We act as our own harshest critic most of the time.
How often in a single day do you tell yourself you are loved and have significance, no matter what is going on? How often do you dare to suggest to yourself that you are precious evidence of God’s presence on earth?
What makes us deny our own validity, our own right to exist?
In the early twentieth century a group of motivational speakers appeared in a remarkable convergence around the same time, including among them Ernest Holmes, Edgar Cayce, Emmett Fox, and Napoleon Hill. The essential thought shared by these speakers and teachers is that we are inherently worthy. In their writing they sought to help us remove the blinders we have accepted to this truth and to know our own inner light, which is always and forever with us. Their work is immensely worth reading.
Thoughts of being unworthy appear for more reasons than we can count, drawn from and influenced by family, society, culture, experience, and by the choices we make. But in the new consciousness that is arising in the world, there are people working with remarkable effort and devotion to decipher for us why we veer so easily into negative thinking and how to pull out of it. Their work has the same motivation as that of those thinkers in the 1930s. Some of these people, whose commitment to this process is extraordinary in its effectiveness and scope, include Margaret Lynch, Eckhart Tolle, Nick Ortner, the late Wayne Dyer, Anita Moorjani, Marc Allen, and Anthony Robbins. There are such effective modalities, like Ho’oponopono with Dr. Hew Len, the work of Jane Roberts in the Seth books, and the energy healing of Donna Eden. They all continue a tradition through the ages of helping to empower others. They help us let go of this false belief we are unworthy, for it has no basis in reality, whether physical or spiritual.

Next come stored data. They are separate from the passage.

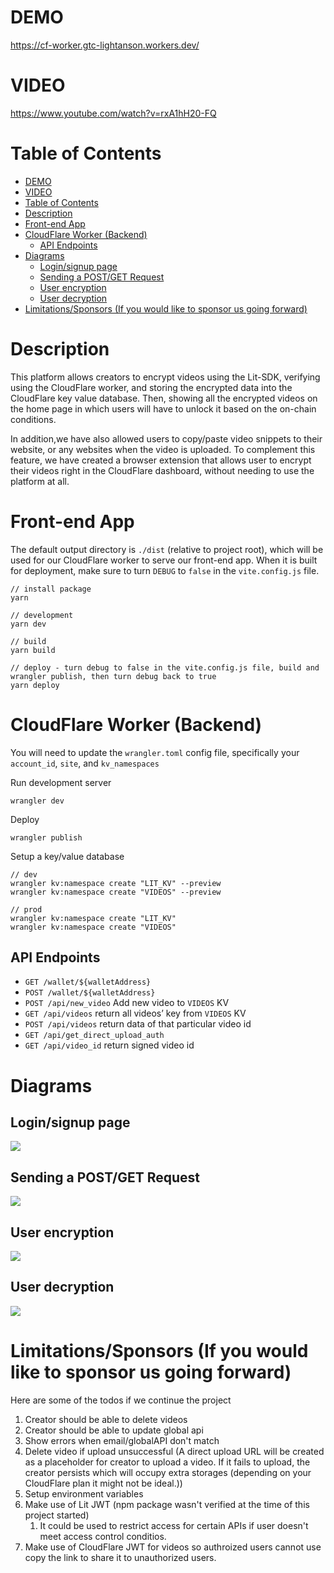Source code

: # DEMO
https://cf-worker.gtc-lightanson.workers.dev/

# VIDEO
https://www.youtube.com/watch?v=rxA1hH20-FQ

# Table of Contents
- [DEMO](#demo)
- [VIDEO](#video)
- [Table of Contents](#table-of-contents)
- [Description](#description)
- [Front-end App](#front-end-app)
- [CloudFlare Worker (Backend)](#cloudflare-worker-backend)
  - [API Endpoints](#api-endpoints)
- [Diagrams](#diagrams)
  - [Login/signup page](#loginsignup-page)
  - [Sending a POST/GET Request](#sending-a-postget-request)
  - [User encryption](#user-encryption)
  - [User decryption](#user-decryption)
- [Limitations/Sponsors (If you would like to sponsor us going forward)](#limitationssponsors-if-you-would-like-to-sponsor-us-going-forward)

# Description
This platform allows creators to encrypt videos using the Lit-SDK, verifying using the CloudFlare worker, and storing the encrypted data into the CloudFlare key value database. Then, showing all the encrypted videos on the home page in which users will have to unlock it based on the on-chain conditions. 

In addition,we have also allowed users to copy/paste video snippets to their website, or any websites when the video is uploaded. To complement this feature, we have created a browser extension that allows user to encrypt their videos right in the CloudFlare dashboard, without needing to use the platform at all. 

# Front-end App

The default output directory is `./dist` (relative to project root), which will be used for our CloudFlare worker to serve our front-end app. When it is built for deployment, make sure to turn `DEBUG` to `false` in the `vite.config.js` file.

```
// install package
yarn 

// development
yarn dev 

// build 
yarn build

// deploy - turn debug to false in the vite.config.js file, build and wrangler publish, then turn debug back to true
yarn deploy
```

# CloudFlare Worker (Backend)

You will need to update the `wrangler.toml` config file, specifically your `account_id`, `site`, and `kv_namespaces`

Run development server

```
wrangler dev
```

Deploy

```
wrangler publish
```

Setup a key/value database

```
// dev
wrangler kv:namespace create "LIT_KV" --preview
wrangler kv:namespace create "VIDEOS" --preview

// prod
wrangler kv:namespace create "LIT_KV"
wrangler kv:namespace create "VIDEOS" 

```

## API Endpoints
- `GET /wallet/${walletAddress}`
- `POST /wallet/${walletAddress}`
- `POST /api/new_video` Add new video to `VIDEOS` KV
- `GET /api/videos` return all videos’ key from `VIDEOS` KV
- `POST /api/videos` return data of that particular video id
- `GET /api/get_direct_upload_auth`
- `GET /api/video_id` return signed video id

# Diagrams

## Login/signup page

![](https://assets.wzac.io/lit-protocol/lit-login.jpeg)

## Sending a POST/GET Request

![](https://assets.wzac.io/lit-protocol/lit-request.jpeg)

## User encryption

![](https://assets.wzac.io/lit-protocol/lit-user-encryption.jpeg)

## User decryption

![](https://assets.wzac.io/lit-protocol/lit-user-encryption.jpeg)

# Limitations/Sponsors (If you would like to sponsor us going forward)

Here are some of the todos if we continue the project

1. Creator should be able to delete videos
2. Creator should be able to update global api
3. Show errors when email/globalAPI don't match
4. Delete video if upload unsuccessful (A direct upload URL will be created as a placeholder for creator to upload a video. If it fails to upload, the creator persists which will occupy extra storages (depending on your CloudFlare plan it might not be ideal.))
5. Setup environment variables 
6. Make use of Lit JWT (npm package wasn't verified at the time of this project started)
   1. It could be used to restrict access for certain APIs if user doesn't meet access control conditios.
7. Make use of CloudFlare JWT for videos so authroized users cannot use copy the link to share it to unauthorized users.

What about our mistakes, some of which could be egregious in our minds, or what about injustices done to us? Thoughts of both reinforce our feelings of inadequacy. It seems just about impossible to let go of those thoughts — they stay clamped to us.
But what if we say out loud “I let go of this” and we say those words every time the same negative thought appears? If we do this faithfully for a week, something amazing — something astonishing! — happens. The thought loses power, may even become entirely powerless, and stays that way. At whatever level we want the thought to continue, or not continue, so it is.
The dragonfly shown in the image above lives in its nymph state for several years, but for only a few days or weeks once it has emerged into the adult stage. During that short time it has been known to migrate across oceans, and its flight patterns can move in all directions on the instant, if it needs to, as well as hover in one place observing what is going on and what route to take.
Like all non-human creatures on the earth, the dragonfly has a complete acceptance of its existence. How long it lives is not in question. It goes around obstacles in the midst of flight. Realizing its full potential is a given, for whatever time it has.
We are meant to know, like the dragonfly, that we are living each moment now in the eternal rightness of our being.